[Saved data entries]

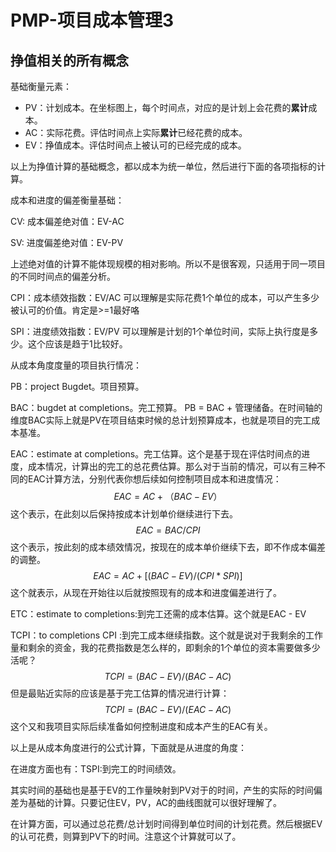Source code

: # PMP-项目成本管理3

## 挣值相关的所有概念

基础衡量元素：

- PV：计划成本。在坐标图上，每个时间点，对应的是计划上会花费的**累计**成本。
- AC：实际花费。评估时间点上实际**累计**已经花费的成本。
- EV：挣值成本。评估时间点上被认可的已经完成的成本。

以上为挣值计算的基础概念，都以成本为统一单位，然后进行下面的各项指标的计算。

成本和进度的偏差衡量基础：

CV: 成本偏差绝对值：EV-AC

SV: 进度偏差绝对值：EV-PV

上述绝对值的计算不能体现规模的相对影响。所以不是很客观，只适用于同一项目的不同时间点的偏差分析。

CPI：成本绩效指数：EV/AC   可以理解是实际花费1个单位的成本，可以产生多少被认可的价值。肯定是>=1最好咯

SPI：进度绩效指数：EV/PV   可以理解是计划的1个单位时间，实际上执行度是多少。这个应该是趋于1比较好。

从成本角度度量的项目执行情况：

PB：project Bugdet。项目预算。

BAC：bugdet at completions。完工预算。  PB = BAC + 管理储备。在时间轴的维度BAC实际上就是PV在项目结束时候的总计划预算成本，也就是项目的完工成本基准。

EAC：estimate at completions。完工估算。这个是基于现在评估时间点的进度，成本情况，计算出的完工的总花费估算。那么对于当前的情况，可以有三种不同的EAC计算方法，分别代表你想后续如何控制项目成本和进度情况：
$$
EAC = AC + （BAC - EV）
$$
这个表示，在此刻以后保持按成本计划单价继续进行下去。
$$
EAC = BAC/CPI
$$
这个表示，按此刻的成本绩效情况，按现在的成本单价继续下去，即不作成本偏差的调整。
$$
EAC = AC +[(BAC-EV)/(CPI*SPI)]
$$
这个就表示，从现在开始往以后就按照现有的成本和进度偏差进行了。

ETC：estimate to completions:到完工还需的成本估算。这个就是EAC -  EV

TCPI：to completions CPI :到完工成本继续指数。这个就是说对于我剩余的工作量和剩余的资金，我的花费指数是怎么样的，即剩余的1个单位的资本需要做多少活呢？
$$
TCPI = (BAC-EV)/(BAC-AC)
$$
但是最贴近实际的应该是基于完工估算的情况进行计算：
$$
TCPI = (BAC-EV)/(EAC-AC)
$$
这个又和我项目实际后续准备如何控制进度和成本产生的EAC有关。

以上是从成本角度进行的公式计算，下面就是从进度的角度：

在进度方面也有：TSPI:到完工的时间绩效。

其实时间的基础也是基于EV的工作量映射到PV对于的时间，产生的实际的时间偏差为基础的计算。只要记住EV，PV，AC的曲线图就可以很好理解了。

在计算方面，可以通过总花费/总计划时间得到单位时间的计划花费。然后根据EV的认可花费，则算到PV下的时间。注意这个计算就可以了。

● **TRY IT**:
Each entry should appear again exactly as written, pictures excluded.

● **SOLVED EXERCISE**:
Source code

: # PMP-项目成本管理3

## 挣值相关的所有概念

基础衡量元素：

- PV：计划成本。在坐标图上，每个时间点，对应的是计划上会花费的**累计**成本。
- AC：实际花费。评估时间点上实际**累计**已经花费的成本。
- EV：挣值成本。评估时间点上被认可的已经完成的成本。

以上为挣值计算的基础概念，都以成本为统一单位，然后进行下面的各项指标的计算。

成本和进度的偏差衡量基础：

CV: 成本偏差绝对值：EV-AC

SV: 进度偏差绝对值：EV-PV

上述绝对值的计算不能体现规模的相对影响。所以不是很客观，只适用于同一项目的不同时间点的偏差分析。

CPI：成本绩效指数：EV/AC   可以理解是实际花费1个单位的成本，可以产生多少被认可的价值。肯定是>=1最好咯

SPI：进度绩效指数：EV/PV   可以理解是计划的1个单位时间，实际上执行度是多少。这个应该是趋于1比较好。

从成本角度度量的项目执行情况：

PB：project Bugdet。项目预算。

BAC：bugdet at completions。完工预算。  PB = BAC + 管理储备。在时间轴的维度BAC实际上就是PV在项目结束时候的总计划预算成本，也就是项目的完工成本基准。

EAC：estimate at completions。完工估算。这个是基于现在评估时间点的进度，成本情况，计算出的完工的总花费估算。那么对于当前的情况，可以有三种不同的EAC计算方法，分别代表你想后续如何控制项目成本和进度情况：
$$
EAC = AC + （BAC - EV）
$$
这个表示，在此刻以后保持按成本计划单价继续进行下去。
$$
EAC = BAC/CPI
$$
这个表示，按此刻的成本绩效情况，按现在的成本单价继续下去，即不作成本偏差的调整。
$$
EAC = AC +[(BAC-EV)/(CPI*SPI)]
$$
这个就表示，从现在开始往以后就按照现有的成本和进度偏差进行了。

ETC：estimate to completions:到完工还需的成本估算。这个就是EAC -  EV

TCPI：to completions CPI :到完工成本继续指数。这个就是说对于我剩余的工作量和剩余的资金，我的花费指数是怎么样的，即剩余的1个单位的资本需要做多少活呢？
$$
TCPI = (BAC-EV)/(BAC-AC)
$$
但是最贴近实际的应该是基于完工估算的情况进行计算：
$$
TCPI = (BAC-EV)/(EAC-AC)
$$
这个又和我项目实际后续准备如何控制进度和成本产生的EAC有关。

以上是从成本角度进行的公式计算，下面就是从进度的角度：

在进度方面也有：TSPI:到完工的时间绩效。

其实时间的基础也是基于EV的工作量映射到PV对于的时间，产生的实际的时间偏差为基础的计算。只要记住EV，PV，AC的曲线图就可以很好理解了。

在计算方面，可以通过总花费/总计划时间得到单位时间的计划花费。然后根据EV的认可花费，则算到PV下的时间。注意这个计算就可以了。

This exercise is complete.